On the lawns and under shaded groves, families picnick, teens gather – boys on one side and girls on the other – and children play.
Over Ramazan, when Muslims must fast during the day, the garden is more of a place of rest than activity, where men have a siesta, play cards or talk above the chatter of a transistor radio.
The garden was laid out in the early 16th century by Zahiruddin Mohammad Babur, founder of the Mughal Empire, conqueror of India and self-proclaimed descendant of Mongol emperor Genghis Khan.
He died in India in 1530, but his body was returned to this garden for burial under a gravestone of black and rose marble, behind a small mosque which, though renovated, still carries the shrapnel scars of a civil war that devastated the city after the retreat of Soviet troops in 1989.
It was at this time that the garden was destroyed: its hundreds of trees chopped down, its summer palaces torched, its beds planted with explosives.
“It was pretty bleak and had been neglected for a long time,” says Jolyon Leslie, the head of the Aga Khan Trust for Culture in Afghanistan who has directed the restoration work.

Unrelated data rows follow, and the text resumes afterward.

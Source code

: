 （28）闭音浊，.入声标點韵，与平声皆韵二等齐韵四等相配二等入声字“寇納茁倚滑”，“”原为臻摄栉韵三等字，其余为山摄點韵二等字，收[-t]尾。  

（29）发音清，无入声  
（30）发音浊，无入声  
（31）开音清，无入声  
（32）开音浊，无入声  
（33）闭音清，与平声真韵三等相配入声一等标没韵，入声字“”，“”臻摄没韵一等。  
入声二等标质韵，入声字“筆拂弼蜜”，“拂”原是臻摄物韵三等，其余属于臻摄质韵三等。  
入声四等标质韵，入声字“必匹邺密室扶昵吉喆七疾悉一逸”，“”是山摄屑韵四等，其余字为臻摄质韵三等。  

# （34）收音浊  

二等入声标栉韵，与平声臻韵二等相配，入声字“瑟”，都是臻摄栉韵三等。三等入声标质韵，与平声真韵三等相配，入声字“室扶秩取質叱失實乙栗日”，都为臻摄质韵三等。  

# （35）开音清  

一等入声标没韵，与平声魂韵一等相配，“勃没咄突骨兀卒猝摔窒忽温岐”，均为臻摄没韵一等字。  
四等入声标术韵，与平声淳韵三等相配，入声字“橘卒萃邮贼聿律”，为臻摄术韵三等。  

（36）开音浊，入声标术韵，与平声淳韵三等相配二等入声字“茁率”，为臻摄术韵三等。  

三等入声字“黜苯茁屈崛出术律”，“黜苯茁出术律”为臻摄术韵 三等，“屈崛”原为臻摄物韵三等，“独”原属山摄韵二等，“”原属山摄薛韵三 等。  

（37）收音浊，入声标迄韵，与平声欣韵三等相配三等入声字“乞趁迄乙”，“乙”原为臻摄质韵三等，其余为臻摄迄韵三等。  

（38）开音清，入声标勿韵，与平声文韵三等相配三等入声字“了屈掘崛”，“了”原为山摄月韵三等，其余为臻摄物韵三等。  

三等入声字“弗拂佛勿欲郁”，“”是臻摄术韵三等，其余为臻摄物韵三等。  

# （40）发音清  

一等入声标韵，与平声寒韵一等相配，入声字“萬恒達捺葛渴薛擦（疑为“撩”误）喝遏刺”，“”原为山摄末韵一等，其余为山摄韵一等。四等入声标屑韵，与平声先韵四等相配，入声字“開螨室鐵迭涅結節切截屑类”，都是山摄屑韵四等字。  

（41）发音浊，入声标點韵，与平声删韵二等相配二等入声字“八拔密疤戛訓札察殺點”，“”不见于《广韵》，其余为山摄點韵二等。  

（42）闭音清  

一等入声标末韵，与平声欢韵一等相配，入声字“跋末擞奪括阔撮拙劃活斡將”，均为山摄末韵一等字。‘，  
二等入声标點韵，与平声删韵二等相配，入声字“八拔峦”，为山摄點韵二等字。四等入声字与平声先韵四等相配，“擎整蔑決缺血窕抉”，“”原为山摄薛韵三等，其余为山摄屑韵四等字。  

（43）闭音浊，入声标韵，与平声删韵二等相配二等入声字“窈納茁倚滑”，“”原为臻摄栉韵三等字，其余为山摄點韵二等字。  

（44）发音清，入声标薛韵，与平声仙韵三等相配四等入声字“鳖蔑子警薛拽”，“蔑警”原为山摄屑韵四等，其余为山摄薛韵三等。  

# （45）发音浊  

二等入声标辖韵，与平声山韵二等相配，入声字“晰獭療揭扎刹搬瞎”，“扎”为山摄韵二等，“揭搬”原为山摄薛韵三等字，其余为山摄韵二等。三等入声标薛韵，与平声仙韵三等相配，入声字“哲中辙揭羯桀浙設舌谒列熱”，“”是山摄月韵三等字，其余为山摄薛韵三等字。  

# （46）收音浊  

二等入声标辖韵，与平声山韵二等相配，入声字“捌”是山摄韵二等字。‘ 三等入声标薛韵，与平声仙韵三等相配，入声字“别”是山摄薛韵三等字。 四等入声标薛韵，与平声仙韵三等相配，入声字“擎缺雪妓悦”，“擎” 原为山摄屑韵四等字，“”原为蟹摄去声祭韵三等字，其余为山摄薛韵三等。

“The irrigation had broken down, the pumps had been stolen and people had moved in and cut wood. The walls were crumbling and all the buildings had been burned out,” he says.
In a country crushed by misery and war, the notion of spending the vast amount of money needed to revive the garden initially did not go down well.
“Attitudes have been a problem... there was a degree of incredulity that we should be doing it and a lot of cynicism,” says Leslie, a 52-year-old South African who has lived for 20 years in Afghanistan.
To win support, the trust emphasised that the work would create jobs. Close to five million dollars has been spent with the money coming from the Aga Khan along with support from the German government, Leslie says.
A million dollars went towards paying hundreds of labourers, mostly locals.
The irrigation system has been renovated, compost laid down, and hundreds of plane, cherry, apricot and hazelnut trees planted. A small marble canal feeds water that runs from the height of the terraced garden down through beds of roses before being pumped back up and re-used.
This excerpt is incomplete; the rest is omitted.